TASK DETAILS
Nothing but the data, repeated exactly, belongs in the answer.

◆ ◆ ◆

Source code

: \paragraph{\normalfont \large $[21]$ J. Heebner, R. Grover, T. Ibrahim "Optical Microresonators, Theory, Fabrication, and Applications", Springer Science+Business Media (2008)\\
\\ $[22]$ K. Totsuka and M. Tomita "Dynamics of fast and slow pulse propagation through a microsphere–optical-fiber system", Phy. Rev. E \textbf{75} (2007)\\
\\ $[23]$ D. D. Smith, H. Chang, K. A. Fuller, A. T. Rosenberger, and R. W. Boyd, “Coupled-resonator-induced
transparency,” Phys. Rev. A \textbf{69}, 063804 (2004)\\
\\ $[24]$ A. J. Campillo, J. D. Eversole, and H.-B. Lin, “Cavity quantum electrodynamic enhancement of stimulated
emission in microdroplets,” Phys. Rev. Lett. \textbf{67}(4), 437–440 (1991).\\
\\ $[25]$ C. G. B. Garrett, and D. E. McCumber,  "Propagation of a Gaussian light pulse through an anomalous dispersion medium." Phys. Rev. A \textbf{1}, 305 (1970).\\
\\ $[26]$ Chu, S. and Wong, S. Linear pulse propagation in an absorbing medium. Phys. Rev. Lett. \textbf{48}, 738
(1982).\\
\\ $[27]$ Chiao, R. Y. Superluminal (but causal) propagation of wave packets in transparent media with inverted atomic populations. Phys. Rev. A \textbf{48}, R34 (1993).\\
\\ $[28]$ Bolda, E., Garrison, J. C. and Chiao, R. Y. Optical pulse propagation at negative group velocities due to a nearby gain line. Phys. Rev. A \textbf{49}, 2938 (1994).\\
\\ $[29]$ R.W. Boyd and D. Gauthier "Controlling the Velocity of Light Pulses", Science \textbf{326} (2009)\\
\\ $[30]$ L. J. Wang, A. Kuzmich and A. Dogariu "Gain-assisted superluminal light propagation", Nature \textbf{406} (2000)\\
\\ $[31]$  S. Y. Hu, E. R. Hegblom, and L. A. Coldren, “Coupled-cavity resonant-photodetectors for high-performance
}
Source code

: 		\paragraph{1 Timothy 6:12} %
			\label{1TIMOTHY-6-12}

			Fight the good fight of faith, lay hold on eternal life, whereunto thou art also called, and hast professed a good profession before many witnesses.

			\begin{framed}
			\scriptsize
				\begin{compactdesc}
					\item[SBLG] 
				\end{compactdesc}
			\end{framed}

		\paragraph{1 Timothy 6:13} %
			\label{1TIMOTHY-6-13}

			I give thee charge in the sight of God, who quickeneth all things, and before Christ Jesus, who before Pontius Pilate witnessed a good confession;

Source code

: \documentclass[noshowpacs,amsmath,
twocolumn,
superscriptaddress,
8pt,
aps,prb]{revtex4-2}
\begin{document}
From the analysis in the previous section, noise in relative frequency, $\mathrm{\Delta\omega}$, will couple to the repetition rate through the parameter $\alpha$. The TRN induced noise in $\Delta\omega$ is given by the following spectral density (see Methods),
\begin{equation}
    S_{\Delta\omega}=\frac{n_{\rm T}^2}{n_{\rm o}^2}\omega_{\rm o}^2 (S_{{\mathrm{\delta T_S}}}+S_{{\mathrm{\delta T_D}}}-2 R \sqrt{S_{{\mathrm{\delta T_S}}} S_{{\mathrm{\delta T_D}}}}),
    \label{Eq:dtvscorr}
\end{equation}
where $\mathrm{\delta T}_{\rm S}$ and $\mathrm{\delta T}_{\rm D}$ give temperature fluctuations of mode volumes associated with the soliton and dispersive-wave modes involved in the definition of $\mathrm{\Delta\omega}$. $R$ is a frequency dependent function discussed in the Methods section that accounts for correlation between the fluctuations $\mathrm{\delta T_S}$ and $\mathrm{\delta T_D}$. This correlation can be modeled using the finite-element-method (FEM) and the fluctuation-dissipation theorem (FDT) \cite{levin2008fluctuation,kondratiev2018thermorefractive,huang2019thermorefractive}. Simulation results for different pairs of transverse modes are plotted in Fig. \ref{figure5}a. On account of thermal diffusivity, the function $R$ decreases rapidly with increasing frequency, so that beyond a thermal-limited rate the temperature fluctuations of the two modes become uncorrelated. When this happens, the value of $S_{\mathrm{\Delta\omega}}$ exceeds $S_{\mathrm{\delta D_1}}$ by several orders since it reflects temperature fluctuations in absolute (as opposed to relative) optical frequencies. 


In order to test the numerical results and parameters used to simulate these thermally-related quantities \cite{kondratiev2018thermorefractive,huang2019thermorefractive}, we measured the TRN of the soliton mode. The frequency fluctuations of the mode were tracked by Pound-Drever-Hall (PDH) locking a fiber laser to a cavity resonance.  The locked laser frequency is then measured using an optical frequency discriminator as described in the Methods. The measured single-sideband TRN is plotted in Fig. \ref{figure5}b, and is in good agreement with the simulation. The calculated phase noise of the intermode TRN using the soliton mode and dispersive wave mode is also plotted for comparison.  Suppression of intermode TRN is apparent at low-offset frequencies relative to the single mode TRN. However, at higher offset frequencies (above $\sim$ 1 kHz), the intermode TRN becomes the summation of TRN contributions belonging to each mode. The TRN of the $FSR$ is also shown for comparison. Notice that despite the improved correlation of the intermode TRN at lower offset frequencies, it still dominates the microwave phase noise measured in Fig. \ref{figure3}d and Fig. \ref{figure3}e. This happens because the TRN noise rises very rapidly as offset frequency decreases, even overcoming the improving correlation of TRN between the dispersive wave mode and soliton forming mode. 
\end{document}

◆ ◆ ◆

EXERCISE ANSWER
Source code

: \paragraph{\normalfont \large $[21]$ J. Heebner, R. Grover, T. Ibrahim "Optical Microresonators, Theory, Fabrication, and Applications", Springer Science+Business Media (2008)\\
\\ $[22]$ K. Totsuka and M. Tomita "Dynamics of fast and slow pulse propagation through a microsphere–optical-fiber system", Phy. Rev. E \textbf{75} (2007)\\
\\ $[23]$ D. D. Smith, H. Chang, K. A. Fuller, A. T. Rosenberger, and R. W. Boyd, “Coupled-resonator-induced
transparency,” Phys. Rev. A \textbf{69}, 063804 (2004)\\
\\ $[24]$ A. J. Campillo, J. D. Eversole, and H.-B. Lin, “Cavity quantum electrodynamic enhancement of stimulated
emission in microdroplets,” Phys. Rev. Lett. \textbf{67}(4), 437–440 (1991).\\
\\ $[25]$ C. G. B. Garrett, and D. E. McCumber,  "Propagation of a Gaussian light pulse through an anomalous dispersion medium." Phys. Rev. A \textbf{1}, 305 (1970).\\
\\ $[26]$ Chu, S. and Wong, S. Linear pulse propagation in an absorbing medium. Phys. Rev. Lett. \textbf{48}, 738
(1982).\\
\\ $[27]$ Chiao, R. Y. Superluminal (but causal) propagation of wave packets in transparent media with inverted atomic populations. Phys. Rev. A \textbf{48}, R34 (1993).\\
\\ $[28]$ Bolda, E., Garrison, J. C. and Chiao, R. Y. Optical pulse propagation at negative group velocities due to a nearby gain line. Phys. Rev. A \textbf{49}, 2938 (1994).\\
\\ $[29]$ R.W. Boyd and D. Gauthier "Controlling the Velocity of Light Pulses", Science \textbf{326} (2009)\\
\\ $[30]$ L. J. Wang, A. Kuzmich and A. Dogariu "Gain-assisted superluminal light propagation", Nature \textbf{406} (2000)\\
\\ $[31]$  S. Y. Hu, E. R. Hegblom, and L. A. Coldren, “Coupled-cavity resonant-photodetectors for high-performance
}
Source code

: 		\paragraph{1 Timothy 6:12} %
			\label{1TIMOTHY-6-12}

			Fight the good fight of faith, lay hold on eternal life, whereunto thou art also called, and hast professed a good profession before many witnesses.

			\begin{framed}
			\scriptsize
				\begin{compactdesc}
					\item[SBLG] 
				\end{compactdesc}
			\end{framed}

		\paragraph{1 Timothy 6:13} %
			\label{1TIMOTHY-6-13}

			I give thee charge in the sight of God, who quickeneth all things, and before Christ Jesus, who before Pontius Pilate witnessed a good confession;

Source code

: \documentclass[noshowpacs,amsmath,
twocolumn,
superscriptaddress,
8pt,
aps,prb]{revtex4-2}
\begin{document}
From the analysis in the previous section, noise in relative frequency, $\mathrm{\Delta\omega}$, will couple to the repetition rate through the parameter $\alpha$. The TRN induced noise in $\Delta\omega$ is given by the following spectral density (see Methods),
\begin{equation}
    S_{\Delta\omega}=\frac{n_{\rm T}^2}{n_{\rm o}^2}\omega_{\rm o}^2 (S_{{\mathrm{\delta T_S}}}+S_{{\mathrm{\delta T_D}}}-2 R \sqrt{S_{{\mathrm{\delta T_S}}} S_{{\mathrm{\delta T_D}}}}),
    \label{Eq:dtvscorr}
\end{equation}
where $\mathrm{\delta T}_{\rm S}$ and $\mathrm{\delta T}_{\rm D}$ give temperature fluctuations of mode volumes associated with the soliton and dispersive-wave modes involved in the definition of $\mathrm{\Delta\omega}$. $R$ is a frequency dependent function discussed in the Methods section that accounts for correlation between the fluctuations $\mathrm{\delta T_S}$ and $\mathrm{\delta T_D}$. This correlation can be modeled using the finite-element-method (FEM) and the fluctuation-dissipation theorem (FDT) \cite{levin2008fluctuation,kondratiev2018thermorefractive,huang2019thermorefractive}. Simulation results for different pairs of transverse modes are plotted in Fig. \ref{figure5}a. On account of thermal diffusivity, the function $R$ decreases rapidly with increasing frequency, so that beyond a thermal-limited rate the temperature fluctuations of the two modes become uncorrelated. When this happens, the value of $S_{\mathrm{\Delta\omega}}$ exceeds $S_{\mathrm{\delta D_1}}$ by several orders since it reflects temperature fluctuations in absolute (as opposed to relative) optical frequencies. 


In order to test the numerical results and parameters used to simulate these thermally-related quantities \cite{kondratiev2018thermorefractive,huang2019thermorefractive}, we measured the TRN of the soliton mode. The frequency fluctuations of the mode were tracked by Pound-Drever-Hall (PDH) locking a fiber laser to a cavity resonance.  The locked laser frequency is then measured using an optical frequency discriminator as described in the Methods. The measured single-sideband TRN is plotted in Fig. \ref{figure5}b, and is in good agreement with the simulation. The calculated phase noise of the intermode TRN using the soliton mode and dispersive wave mode is also plotted for comparison.  Suppression of intermode TRN is apparent at low-offset frequencies relative to the single mode TRN. However, at higher offset frequencies (above $\sim$ 1 kHz), the intermode TRN becomes the summation of TRN contributions belonging to each mode. The TRN of the $FSR$ is also shown for comparison. Notice that despite the improved correlation of the intermode TRN at lower offset frequencies, it still dominates the microwave phase noise measured in Fig. \ref{figure3}d and Fig. \ref{figure3}e. This happens because the TRN noise rises very rapidly as offset frequency decreases, even overcoming the improving correlation of TRN between the dispersive wave mode and soliton forming mode. 
\end{document}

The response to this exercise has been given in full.